### Your assignment
Begin with the line that holds "Show that in". Output it and all remaining lines of the material, verbatim, ending with the last.

### The records
====
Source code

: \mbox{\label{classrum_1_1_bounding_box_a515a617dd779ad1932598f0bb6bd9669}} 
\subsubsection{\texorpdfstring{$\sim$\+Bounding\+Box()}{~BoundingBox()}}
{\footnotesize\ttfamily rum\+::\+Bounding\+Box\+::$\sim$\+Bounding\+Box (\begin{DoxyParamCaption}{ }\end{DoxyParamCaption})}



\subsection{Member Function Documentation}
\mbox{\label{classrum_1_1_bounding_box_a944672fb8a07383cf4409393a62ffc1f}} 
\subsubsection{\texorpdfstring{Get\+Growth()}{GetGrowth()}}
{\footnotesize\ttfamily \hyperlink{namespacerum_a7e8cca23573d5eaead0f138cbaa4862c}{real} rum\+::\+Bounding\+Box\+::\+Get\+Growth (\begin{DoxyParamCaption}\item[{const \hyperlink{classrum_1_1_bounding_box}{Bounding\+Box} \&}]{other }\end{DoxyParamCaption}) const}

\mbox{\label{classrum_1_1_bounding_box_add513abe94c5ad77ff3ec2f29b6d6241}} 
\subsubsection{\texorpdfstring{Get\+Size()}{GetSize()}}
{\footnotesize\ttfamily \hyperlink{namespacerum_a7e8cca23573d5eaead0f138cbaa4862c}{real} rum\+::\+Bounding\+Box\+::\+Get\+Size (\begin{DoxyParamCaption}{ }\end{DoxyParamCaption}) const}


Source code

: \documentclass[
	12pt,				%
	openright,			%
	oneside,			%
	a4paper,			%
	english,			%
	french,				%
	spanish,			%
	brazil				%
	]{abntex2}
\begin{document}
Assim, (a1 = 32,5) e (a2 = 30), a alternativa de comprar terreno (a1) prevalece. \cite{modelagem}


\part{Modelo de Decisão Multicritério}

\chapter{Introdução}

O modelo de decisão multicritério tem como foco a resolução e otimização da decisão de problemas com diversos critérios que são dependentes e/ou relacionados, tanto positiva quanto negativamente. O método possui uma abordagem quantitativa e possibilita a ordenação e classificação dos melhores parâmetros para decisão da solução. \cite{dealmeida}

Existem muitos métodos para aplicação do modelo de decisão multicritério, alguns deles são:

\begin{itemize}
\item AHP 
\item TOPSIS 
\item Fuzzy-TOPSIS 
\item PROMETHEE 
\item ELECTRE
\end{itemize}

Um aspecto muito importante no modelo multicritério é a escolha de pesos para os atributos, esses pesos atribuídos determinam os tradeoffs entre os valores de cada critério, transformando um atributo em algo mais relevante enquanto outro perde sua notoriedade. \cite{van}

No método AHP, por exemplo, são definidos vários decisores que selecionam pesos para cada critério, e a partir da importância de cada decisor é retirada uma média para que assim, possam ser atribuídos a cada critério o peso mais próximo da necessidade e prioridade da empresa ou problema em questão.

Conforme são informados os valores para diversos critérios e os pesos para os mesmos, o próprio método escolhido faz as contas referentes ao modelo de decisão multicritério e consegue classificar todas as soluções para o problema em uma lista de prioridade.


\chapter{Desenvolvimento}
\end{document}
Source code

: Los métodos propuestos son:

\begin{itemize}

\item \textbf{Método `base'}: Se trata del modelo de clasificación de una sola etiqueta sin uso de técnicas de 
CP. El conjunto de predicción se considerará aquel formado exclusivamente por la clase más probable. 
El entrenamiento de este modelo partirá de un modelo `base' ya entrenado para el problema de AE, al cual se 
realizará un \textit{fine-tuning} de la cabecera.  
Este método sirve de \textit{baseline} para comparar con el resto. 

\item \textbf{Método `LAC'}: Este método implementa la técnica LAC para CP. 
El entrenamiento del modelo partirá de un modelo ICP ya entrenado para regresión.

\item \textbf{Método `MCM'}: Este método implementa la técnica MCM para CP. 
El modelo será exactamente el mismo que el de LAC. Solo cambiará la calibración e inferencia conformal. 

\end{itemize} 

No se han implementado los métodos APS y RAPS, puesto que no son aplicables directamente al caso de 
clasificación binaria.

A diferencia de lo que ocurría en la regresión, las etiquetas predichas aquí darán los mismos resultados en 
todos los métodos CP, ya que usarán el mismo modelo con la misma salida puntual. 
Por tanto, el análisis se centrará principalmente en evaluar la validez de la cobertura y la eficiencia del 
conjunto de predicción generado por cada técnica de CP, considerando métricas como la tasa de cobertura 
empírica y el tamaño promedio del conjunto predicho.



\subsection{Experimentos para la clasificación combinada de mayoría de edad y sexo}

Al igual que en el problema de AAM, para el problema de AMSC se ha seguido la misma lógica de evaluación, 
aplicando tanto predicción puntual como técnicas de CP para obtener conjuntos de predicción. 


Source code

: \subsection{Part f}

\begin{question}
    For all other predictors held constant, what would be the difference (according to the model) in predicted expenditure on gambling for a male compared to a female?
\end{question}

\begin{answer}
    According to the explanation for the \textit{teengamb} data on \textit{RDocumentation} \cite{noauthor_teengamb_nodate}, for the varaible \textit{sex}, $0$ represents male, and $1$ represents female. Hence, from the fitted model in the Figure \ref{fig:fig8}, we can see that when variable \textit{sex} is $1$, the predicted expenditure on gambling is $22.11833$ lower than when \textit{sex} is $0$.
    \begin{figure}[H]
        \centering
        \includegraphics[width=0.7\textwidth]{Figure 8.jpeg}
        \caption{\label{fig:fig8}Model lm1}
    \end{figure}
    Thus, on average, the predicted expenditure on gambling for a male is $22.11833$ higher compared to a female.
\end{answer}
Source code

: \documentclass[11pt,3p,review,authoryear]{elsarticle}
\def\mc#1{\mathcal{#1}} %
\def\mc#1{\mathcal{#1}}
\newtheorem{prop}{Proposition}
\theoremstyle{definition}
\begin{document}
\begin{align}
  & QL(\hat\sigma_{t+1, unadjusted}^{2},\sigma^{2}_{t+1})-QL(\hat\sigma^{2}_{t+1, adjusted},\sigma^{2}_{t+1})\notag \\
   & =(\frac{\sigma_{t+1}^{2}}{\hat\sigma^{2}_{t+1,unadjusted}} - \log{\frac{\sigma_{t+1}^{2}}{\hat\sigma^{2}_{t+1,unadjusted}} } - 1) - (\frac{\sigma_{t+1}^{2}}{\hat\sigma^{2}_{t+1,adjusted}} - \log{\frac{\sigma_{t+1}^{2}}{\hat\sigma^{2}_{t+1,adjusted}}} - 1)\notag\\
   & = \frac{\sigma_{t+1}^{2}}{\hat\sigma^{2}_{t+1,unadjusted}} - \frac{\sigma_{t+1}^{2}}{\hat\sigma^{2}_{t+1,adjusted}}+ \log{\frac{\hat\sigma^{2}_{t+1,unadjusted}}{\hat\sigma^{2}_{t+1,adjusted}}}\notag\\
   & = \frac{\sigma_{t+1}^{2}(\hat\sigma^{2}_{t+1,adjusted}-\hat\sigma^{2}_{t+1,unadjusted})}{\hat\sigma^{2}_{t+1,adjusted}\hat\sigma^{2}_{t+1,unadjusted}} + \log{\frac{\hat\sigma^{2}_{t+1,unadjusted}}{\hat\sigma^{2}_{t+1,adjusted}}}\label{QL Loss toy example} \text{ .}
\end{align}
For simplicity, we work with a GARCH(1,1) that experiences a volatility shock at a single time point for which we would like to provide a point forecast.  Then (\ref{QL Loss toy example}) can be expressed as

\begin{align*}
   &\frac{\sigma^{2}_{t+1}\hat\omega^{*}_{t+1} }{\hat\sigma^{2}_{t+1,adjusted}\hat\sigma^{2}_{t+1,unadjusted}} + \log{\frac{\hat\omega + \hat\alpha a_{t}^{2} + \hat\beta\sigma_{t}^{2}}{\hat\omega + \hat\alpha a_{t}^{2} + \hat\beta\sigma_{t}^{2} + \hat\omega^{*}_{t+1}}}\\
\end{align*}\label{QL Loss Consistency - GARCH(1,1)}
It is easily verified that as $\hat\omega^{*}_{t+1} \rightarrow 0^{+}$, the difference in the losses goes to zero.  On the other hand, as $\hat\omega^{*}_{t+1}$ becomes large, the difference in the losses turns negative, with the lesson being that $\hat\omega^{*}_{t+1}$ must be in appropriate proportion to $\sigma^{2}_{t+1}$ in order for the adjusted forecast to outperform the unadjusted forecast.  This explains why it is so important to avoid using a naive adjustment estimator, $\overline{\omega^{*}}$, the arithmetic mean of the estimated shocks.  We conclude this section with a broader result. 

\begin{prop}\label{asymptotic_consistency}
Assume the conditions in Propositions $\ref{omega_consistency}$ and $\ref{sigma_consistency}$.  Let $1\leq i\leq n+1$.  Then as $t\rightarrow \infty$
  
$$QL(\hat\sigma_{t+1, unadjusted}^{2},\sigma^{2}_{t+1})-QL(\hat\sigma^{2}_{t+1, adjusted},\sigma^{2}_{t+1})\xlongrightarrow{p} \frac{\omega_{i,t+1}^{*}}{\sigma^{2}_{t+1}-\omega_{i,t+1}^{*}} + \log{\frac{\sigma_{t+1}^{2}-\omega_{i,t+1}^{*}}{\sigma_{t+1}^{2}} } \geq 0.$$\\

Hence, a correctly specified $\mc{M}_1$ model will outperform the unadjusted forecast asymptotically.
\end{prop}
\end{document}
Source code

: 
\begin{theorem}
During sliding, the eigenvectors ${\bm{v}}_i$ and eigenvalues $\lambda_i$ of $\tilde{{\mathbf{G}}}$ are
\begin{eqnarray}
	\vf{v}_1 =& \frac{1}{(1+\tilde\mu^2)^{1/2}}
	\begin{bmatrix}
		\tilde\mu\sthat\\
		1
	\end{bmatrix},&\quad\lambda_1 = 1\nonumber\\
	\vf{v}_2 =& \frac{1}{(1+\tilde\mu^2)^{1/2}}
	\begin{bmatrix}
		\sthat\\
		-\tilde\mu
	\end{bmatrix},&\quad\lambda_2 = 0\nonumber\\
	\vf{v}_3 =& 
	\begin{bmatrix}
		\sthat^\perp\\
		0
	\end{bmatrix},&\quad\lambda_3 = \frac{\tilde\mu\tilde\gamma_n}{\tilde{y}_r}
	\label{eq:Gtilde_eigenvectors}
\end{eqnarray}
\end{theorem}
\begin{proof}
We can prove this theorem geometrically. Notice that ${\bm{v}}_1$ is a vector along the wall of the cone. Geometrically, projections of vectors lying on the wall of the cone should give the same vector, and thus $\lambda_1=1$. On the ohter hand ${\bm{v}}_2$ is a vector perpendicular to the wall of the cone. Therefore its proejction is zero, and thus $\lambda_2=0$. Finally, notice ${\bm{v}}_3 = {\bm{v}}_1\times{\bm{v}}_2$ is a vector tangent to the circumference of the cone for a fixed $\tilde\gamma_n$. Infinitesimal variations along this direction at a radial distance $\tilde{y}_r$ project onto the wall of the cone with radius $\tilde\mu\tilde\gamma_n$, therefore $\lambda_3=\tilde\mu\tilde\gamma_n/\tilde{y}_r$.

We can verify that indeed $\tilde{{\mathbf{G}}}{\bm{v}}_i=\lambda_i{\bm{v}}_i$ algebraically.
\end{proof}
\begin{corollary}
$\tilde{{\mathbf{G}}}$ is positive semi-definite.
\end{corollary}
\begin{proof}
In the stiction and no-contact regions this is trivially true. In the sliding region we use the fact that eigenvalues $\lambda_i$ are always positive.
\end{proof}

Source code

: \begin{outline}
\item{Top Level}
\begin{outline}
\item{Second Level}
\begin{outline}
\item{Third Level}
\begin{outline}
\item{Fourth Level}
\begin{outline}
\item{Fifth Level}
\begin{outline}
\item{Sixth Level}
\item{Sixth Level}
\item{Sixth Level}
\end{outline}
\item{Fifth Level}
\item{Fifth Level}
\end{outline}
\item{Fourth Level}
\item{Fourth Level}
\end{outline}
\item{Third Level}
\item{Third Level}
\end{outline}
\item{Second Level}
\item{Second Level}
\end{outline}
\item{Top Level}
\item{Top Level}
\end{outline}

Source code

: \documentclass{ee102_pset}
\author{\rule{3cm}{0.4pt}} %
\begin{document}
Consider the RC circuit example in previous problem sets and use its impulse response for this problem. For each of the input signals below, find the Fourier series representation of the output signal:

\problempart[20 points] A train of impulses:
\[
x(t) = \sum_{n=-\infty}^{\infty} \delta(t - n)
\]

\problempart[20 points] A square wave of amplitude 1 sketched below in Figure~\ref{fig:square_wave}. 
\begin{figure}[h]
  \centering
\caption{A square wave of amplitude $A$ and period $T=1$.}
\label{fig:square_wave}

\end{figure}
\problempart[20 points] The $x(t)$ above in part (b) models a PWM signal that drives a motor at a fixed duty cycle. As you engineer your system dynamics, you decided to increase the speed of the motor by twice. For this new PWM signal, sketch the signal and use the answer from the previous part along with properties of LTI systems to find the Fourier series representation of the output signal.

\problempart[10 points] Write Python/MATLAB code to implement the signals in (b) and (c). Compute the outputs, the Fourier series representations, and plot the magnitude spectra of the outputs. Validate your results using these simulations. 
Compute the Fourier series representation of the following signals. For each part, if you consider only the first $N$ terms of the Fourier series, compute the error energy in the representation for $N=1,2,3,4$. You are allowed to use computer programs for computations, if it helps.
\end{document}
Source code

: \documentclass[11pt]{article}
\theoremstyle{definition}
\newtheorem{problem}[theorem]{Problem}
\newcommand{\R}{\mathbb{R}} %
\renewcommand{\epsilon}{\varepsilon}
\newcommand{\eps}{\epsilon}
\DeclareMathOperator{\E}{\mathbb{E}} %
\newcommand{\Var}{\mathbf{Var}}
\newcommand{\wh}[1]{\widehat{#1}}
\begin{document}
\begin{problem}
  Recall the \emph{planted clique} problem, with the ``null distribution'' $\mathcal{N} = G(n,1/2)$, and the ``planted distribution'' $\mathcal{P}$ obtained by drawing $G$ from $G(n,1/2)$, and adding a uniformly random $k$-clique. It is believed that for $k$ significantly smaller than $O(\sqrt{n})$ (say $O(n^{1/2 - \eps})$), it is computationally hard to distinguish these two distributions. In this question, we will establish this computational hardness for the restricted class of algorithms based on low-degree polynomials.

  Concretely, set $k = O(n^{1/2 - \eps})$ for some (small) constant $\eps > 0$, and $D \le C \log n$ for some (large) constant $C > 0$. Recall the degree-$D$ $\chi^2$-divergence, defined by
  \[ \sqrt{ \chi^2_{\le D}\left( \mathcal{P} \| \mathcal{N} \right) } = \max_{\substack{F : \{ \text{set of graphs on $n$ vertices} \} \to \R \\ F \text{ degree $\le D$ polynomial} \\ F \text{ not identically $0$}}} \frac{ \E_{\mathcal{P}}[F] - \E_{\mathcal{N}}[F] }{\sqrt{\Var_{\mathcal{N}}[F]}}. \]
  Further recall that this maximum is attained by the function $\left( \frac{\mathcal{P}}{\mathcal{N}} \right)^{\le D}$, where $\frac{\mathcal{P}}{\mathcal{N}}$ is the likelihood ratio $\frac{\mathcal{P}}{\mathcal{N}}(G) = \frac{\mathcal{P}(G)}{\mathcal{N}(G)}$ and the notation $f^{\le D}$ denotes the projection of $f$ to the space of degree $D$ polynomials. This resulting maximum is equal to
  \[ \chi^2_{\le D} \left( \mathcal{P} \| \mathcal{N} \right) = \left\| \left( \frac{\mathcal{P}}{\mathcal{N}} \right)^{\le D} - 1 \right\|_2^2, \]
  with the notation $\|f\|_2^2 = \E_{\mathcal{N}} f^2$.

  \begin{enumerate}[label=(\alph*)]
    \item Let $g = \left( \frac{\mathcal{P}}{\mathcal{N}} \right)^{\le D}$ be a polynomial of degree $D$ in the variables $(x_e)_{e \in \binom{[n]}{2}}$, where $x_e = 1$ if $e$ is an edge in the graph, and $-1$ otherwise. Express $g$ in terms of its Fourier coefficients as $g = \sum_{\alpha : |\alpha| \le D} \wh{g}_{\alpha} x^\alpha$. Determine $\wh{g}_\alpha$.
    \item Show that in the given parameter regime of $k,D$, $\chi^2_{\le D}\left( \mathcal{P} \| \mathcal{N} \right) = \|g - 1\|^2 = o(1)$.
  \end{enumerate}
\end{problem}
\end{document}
====
### Worked solution
    \item Show that in the given parameter regime of $k,D$, $\chi^2_{\le D}\left( \mathcal{P} \| \mathcal{N} \right) = \|g - 1\|^2 = o(1)$.
  \end{enumerate}
\end{problem}
\end{document}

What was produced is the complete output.